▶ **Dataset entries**
══════════════════════════════

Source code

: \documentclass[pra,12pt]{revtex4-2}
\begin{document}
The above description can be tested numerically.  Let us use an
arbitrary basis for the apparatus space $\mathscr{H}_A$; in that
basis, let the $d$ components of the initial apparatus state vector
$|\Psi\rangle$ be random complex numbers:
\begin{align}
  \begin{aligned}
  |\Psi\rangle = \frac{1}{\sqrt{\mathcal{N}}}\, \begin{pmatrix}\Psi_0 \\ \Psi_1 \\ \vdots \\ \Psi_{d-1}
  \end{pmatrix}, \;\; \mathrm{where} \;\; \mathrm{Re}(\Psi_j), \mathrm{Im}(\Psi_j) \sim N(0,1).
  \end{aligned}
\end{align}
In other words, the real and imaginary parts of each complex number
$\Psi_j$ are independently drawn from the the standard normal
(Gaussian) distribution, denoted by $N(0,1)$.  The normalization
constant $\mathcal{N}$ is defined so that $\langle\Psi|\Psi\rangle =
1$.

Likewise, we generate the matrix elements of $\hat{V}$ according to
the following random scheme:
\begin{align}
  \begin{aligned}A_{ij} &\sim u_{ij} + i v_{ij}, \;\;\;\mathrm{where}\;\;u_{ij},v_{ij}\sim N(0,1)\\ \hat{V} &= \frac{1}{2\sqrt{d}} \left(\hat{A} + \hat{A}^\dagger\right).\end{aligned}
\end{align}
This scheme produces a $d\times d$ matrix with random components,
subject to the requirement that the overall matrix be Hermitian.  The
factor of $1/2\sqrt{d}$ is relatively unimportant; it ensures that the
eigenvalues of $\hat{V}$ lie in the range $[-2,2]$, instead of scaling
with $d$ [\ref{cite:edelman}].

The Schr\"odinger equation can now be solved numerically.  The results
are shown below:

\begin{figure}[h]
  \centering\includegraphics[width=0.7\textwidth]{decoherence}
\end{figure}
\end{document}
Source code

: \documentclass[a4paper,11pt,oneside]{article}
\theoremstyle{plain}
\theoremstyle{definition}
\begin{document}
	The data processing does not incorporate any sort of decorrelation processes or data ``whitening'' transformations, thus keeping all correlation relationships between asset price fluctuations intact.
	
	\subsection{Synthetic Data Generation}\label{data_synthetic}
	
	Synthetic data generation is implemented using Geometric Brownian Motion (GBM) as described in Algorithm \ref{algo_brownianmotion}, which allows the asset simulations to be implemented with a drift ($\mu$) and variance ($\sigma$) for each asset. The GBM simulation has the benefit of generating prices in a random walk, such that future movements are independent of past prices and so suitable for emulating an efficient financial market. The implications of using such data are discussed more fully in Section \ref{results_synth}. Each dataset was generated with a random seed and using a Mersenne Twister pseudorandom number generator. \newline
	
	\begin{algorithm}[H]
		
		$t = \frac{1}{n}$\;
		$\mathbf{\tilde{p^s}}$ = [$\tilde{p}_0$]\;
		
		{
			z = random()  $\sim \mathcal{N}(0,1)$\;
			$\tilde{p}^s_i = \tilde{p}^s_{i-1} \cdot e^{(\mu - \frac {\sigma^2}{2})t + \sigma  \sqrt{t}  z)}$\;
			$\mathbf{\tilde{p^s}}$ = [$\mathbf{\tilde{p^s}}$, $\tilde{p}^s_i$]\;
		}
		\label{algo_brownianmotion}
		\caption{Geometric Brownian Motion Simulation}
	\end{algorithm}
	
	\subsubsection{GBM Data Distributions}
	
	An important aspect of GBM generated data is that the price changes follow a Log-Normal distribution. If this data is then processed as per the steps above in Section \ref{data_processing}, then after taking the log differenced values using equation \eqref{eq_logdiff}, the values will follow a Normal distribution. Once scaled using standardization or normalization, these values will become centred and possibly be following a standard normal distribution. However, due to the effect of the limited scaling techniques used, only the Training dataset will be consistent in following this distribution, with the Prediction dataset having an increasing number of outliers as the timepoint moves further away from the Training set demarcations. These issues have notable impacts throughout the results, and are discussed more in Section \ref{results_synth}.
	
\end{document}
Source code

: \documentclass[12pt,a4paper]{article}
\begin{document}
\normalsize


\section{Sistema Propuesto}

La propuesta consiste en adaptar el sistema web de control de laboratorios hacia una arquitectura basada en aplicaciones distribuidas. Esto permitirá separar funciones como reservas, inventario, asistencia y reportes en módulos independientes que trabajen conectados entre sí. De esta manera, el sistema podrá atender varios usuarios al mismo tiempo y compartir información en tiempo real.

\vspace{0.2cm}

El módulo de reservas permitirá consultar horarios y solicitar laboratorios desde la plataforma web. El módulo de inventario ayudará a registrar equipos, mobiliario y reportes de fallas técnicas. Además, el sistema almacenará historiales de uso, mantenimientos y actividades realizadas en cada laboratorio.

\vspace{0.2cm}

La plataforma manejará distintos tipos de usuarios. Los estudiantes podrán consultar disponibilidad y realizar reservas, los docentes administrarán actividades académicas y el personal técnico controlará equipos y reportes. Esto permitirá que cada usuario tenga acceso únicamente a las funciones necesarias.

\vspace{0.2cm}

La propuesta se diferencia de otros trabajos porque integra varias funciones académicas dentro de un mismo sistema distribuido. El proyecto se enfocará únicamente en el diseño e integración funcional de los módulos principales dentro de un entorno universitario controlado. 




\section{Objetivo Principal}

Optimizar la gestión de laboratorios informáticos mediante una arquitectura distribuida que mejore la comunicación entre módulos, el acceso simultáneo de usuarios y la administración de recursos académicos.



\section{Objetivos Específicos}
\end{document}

══════════════════════════════

▶ **Task to carry out**
Could you repeat every record word for word?

▶ **Reply**
Source code

: \documentclass[pra,12pt]{revtex4-2}
\begin{document}
The above description can be tested numerically.  Let us use an
arbitrary basis for the apparatus space $\mathscr{H}_A$; in that
basis, let the $d$ components of the initial apparatus state vector
$|\Psi\rangle$ be random complex numbers:
\begin{align}
  \begin{aligned}
  |\Psi\rangle = \frac{1}{\sqrt{\mathcal{N}}}\, \begin{pmatrix}\Psi_0 \\ \Psi_1 \\ \vdots \\ \Psi_{d-1}
  \end{pmatrix}, \;\; \mathrm{where} \;\; \mathrm{Re}(\Psi_j), \mathrm{Im}(\Psi_j) \sim N(0,1).
  \end{aligned}
\end{align}
In other words, the real and imaginary parts of each complex number
$\Psi_j$ are independently drawn from the the standard normal
(Gaussian) distribution, denoted by $N(0,1)$.  The normalization
constant $\mathcal{N}$ is defined so that $\langle\Psi|\Psi\rangle =
1$.

Likewise, we generate the matrix elements of $\hat{V}$ according to
the following random scheme:
\begin{align}
  \begin{aligned}A_{ij} &\sim u_{ij} + i v_{ij}, \;\;\;\mathrm{where}\;\;u_{ij},v_{ij}\sim N(0,1)\\ \hat{V} &= \frac{1}{2\sqrt{d}} \left(\hat{A} + \hat{A}^\dagger\right).\end{aligned}
\end{align}
This scheme produces a $d\times d$ matrix with random components,
subject to the requirement that the overall matrix be Hermitian.  The
factor of $1/2\sqrt{d}$ is relatively unimportant; it ensures that the
eigenvalues of $\hat{V}$ lie in the range $[-2,2]$, instead of scaling
with $d$ [\ref{cite:edelman}].

The Schr\"odinger equation can now be solved numerically.  The results
are shown below:

\begin{figure}[h]
  \centering\includegraphics[width=0.7\textwidth]{decoherence}
\end{figure}
\end{document}
Source code

: \documentclass[a4paper,11pt,oneside]{article}
\theoremstyle{plain}
\theoremstyle{definition}
\begin{document}
	The data processing does not incorporate any sort of decorrelation processes or data ``whitening'' transformations, thus keeping all correlation relationships between asset price fluctuations intact.
	
	\subsection{Synthetic Data Generation}\label{data_synthetic}
	
	Synthetic data generation is implemented using Geometric Brownian Motion (GBM) as described in Algorithm \ref{algo_brownianmotion}, which allows the asset simulations to be implemented with a drift ($\mu$) and variance ($\sigma$) for each asset. The GBM simulation has the benefit of generating prices in a random walk, such that future movements are independent of past prices and so suitable for emulating an efficient financial market. The implications of using such data are discussed more fully in Section \ref{results_synth}. Each dataset was generated with a random seed and using a Mersenne Twister pseudorandom number generator. \newline
	
	\begin{algorithm}[H]
		
		$t = \frac{1}{n}$\;
		$\mathbf{\tilde{p^s}}$ = [$\tilde{p}_0$]\;
		
		{
			z = random()  $\sim \mathcal{N}(0,1)$\;
			$\tilde{p}^s_i = \tilde{p}^s_{i-1} \cdot e^{(\mu - \frac {\sigma^2}{2})t + \sigma  \sqrt{t}  z)}$\;
			$\mathbf{\tilde{p^s}}$ = [$\mathbf{\tilde{p^s}}$, $\tilde{p}^s_i$]\;
		}
		\label{algo_brownianmotion}
		\caption{Geometric Brownian Motion Simulation}
	\end{algorithm}
	
	\subsubsection{GBM Data Distributions}
	
	An important aspect of GBM generated data is that the price changes follow a Log-Normal distribution. If this data is then processed as per the steps above in Section \ref{data_processing}, then after taking the log differenced values using equation \eqref{eq_logdiff}, the values will follow a Normal distribution. Once scaled using standardization or normalization, these values will become centred and possibly be following a standard normal distribution. However, due to the effect of the limited scaling techniques used, only the Training dataset will be consistent in following this distribution, with the Prediction dataset having an increasing number of outliers as the timepoint moves further away from the Training set demarcations. These issues have notable impacts throughout the results, and are discussed more in Section \ref{results_synth}.
	
\end{document}
Source code

: \documentclass[12pt,a4paper]{article}
\begin{document}
\normalsize


\section{Sistema Propuesto}

La propuesta consiste en adaptar el sistema web de control de laboratorios hacia una arquitectura basada en aplicaciones distribuidas. Esto permitirá separar funciones como reservas, inventario, asistencia y reportes en módulos independientes que trabajen conectados entre sí. De esta manera, el sistema podrá atender varios usuarios al mismo tiempo y compartir información en tiempo real.

\vspace{0.2cm}

El módulo de reservas permitirá consultar horarios y solicitar laboratorios desde la plataforma web. El módulo de inventario ayudará a registrar equipos, mobiliario y reportes de fallas técnicas. Además, el sistema almacenará historiales de uso, mantenimientos y actividades realizadas en cada laboratorio.

\vspace{0.2cm}

La plataforma manejará distintos tipos de usuarios. Los estudiantes podrán consultar disponibilidad y realizar reservas, los docentes administrarán actividades académicas y el personal técnico controlará equipos y reportes. Esto permitirá que cada usuario tenga acceso únicamente a las funciones necesarias.

\vspace{0.2cm}

La propuesta se diferencia de otros trabajos porque integra varias funciones académicas dentro de un mismo sistema distribuido. El proyecto se enfocará únicamente en el diseño e integración funcional de los módulos principales dentro de un entorno universitario controlado. 




\section{Objetivo Principal}

Optimizar la gestión de laboratorios informáticos mediante una arquitectura distribuida que mejore la comunicación entre módulos, el acceso simultáneo de usuarios y la administración de recursos académicos.



\section{Objetivos Específicos}
\end{document}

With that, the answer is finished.